Getting Intermittent Access denied Error for one of the client

Hi

We are receiving below error in our Internal Server Security log intermittently for one of the client communicating with us via RI server.

2009-10-28 08:19:58 CET Access Denied. User Default does not have permissions to invoke service:wm.tn:receive sr00210.ad.yara.com:5555 192.168.8.14 local/Default AUTHORIZATION

This is happening only with some calls from the client, while other calls go fine. This client is communicating with us over an Https ports and authenticates itself by a certificate.
We checked for the content of the request from this client in both the cases i.e. When the call from client failed and when it was successful.
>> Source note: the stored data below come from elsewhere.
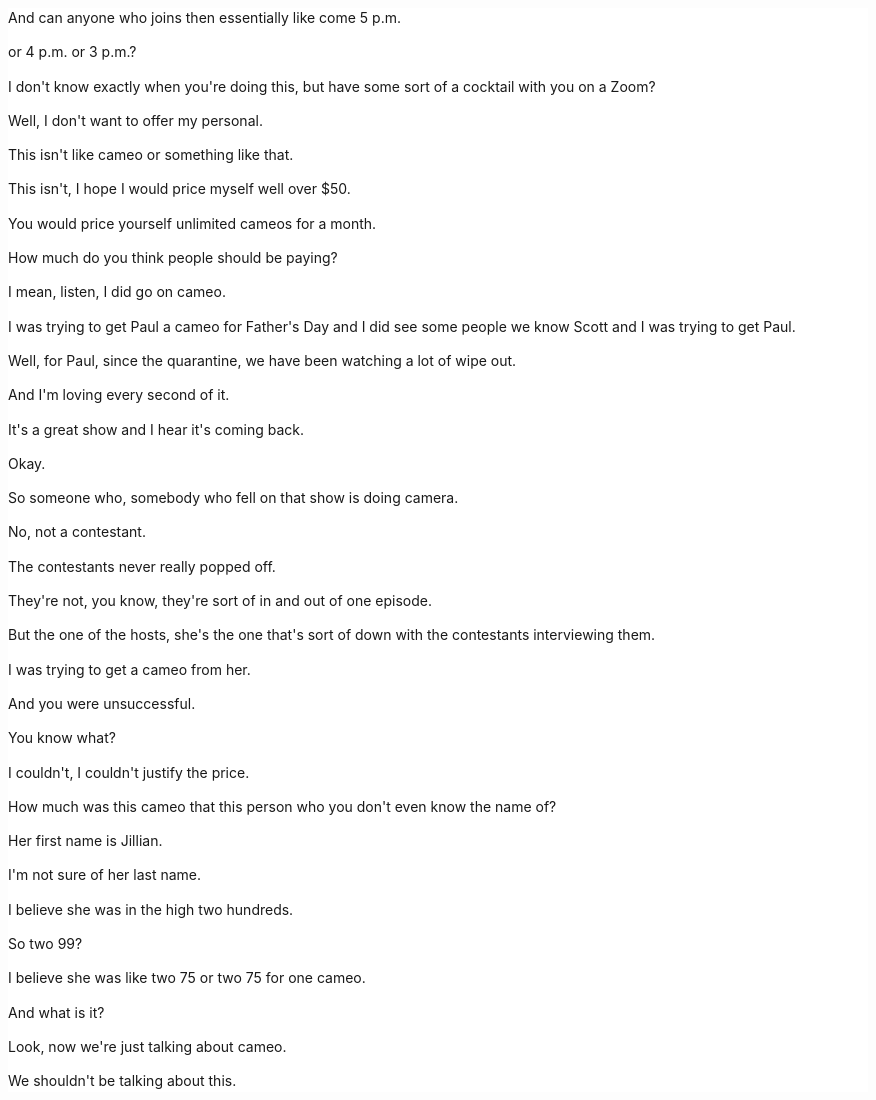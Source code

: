 And can anyone who joins then essentially like come 5 p.m.

or 4 p.m. or 3 p.m.?

I don't know exactly when you're doing this, but have some sort of a cocktail with you on a Zoom?

Well, I don't want to offer my personal.

This isn't like cameo or something like that.

This isn't, I hope I would price myself well over $50.

You would price yourself unlimited cameos for a month.

How much do you think people should be paying?

I mean, listen, I did go on cameo.

I was trying to get Paul a cameo for Father's Day and I did see some people we know Scott and I was trying to get Paul.

Well, for Paul, since the quarantine, we have been watching a lot of wipe out.

And I'm loving every second of it.

It's a great show and I hear it's coming back.

Okay.

So someone who, somebody who fell on that show is doing camera.

No, not a contestant.

The contestants never really popped off.

They're not, you know, they're sort of in and out of one episode.

But the one of the hosts, she's the one that's sort of down with the contestants interviewing them.

I was trying to get a cameo from her.

And you were unsuccessful.

You know what?

I couldn't, I couldn't justify the price.

How much was this cameo that this person who you don't even know the name of?

Her first name is Jillian.

I'm not sure of her last name.

I believe she was in the high two hundreds.

So two 99?

I believe she was like two 75 or two 75 for one cameo.

And what is it?

Look, now we're just talking about cameo.

We shouldn't be talking about this.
The content is identical in both the cases.

Please help us in resolution of this issue if anyone has faces similar issue before.

Thanks in Advance,

Ashish

Please check the certificate mapping for the client on IS. Whether it is mapped to partner id or to user as ‘default’.

Hi ,

The user mapping for certificate is done properly at internal server , it is assigned to the clients user at internal server.

Since this issue is not impacting all the transactions , I actually not see it as issue with user mapping issue at internal server.

Ashish

Ashish,
Can you tell the configuration of HTTPS port on IS and RI?

Hi ,

Sorry I was away from work for few days !:frowning:
The ports are https ports with request client certificate as authentication setting.
The ports are using server certificates defined in the certificate TAB of IS.
All other settings are default settings.

Thanks ,
Ashish

Install latest SrvPrtcl fixes plus its requirements, but also latest TN ones.
I recall there was a known issue fixed in one of them (I think in the TN one).

On the other side, if your Internal Servers are clustered, ensure both have same ACL’s.

I once had this error because not having same ACL’s in both cluster nodes.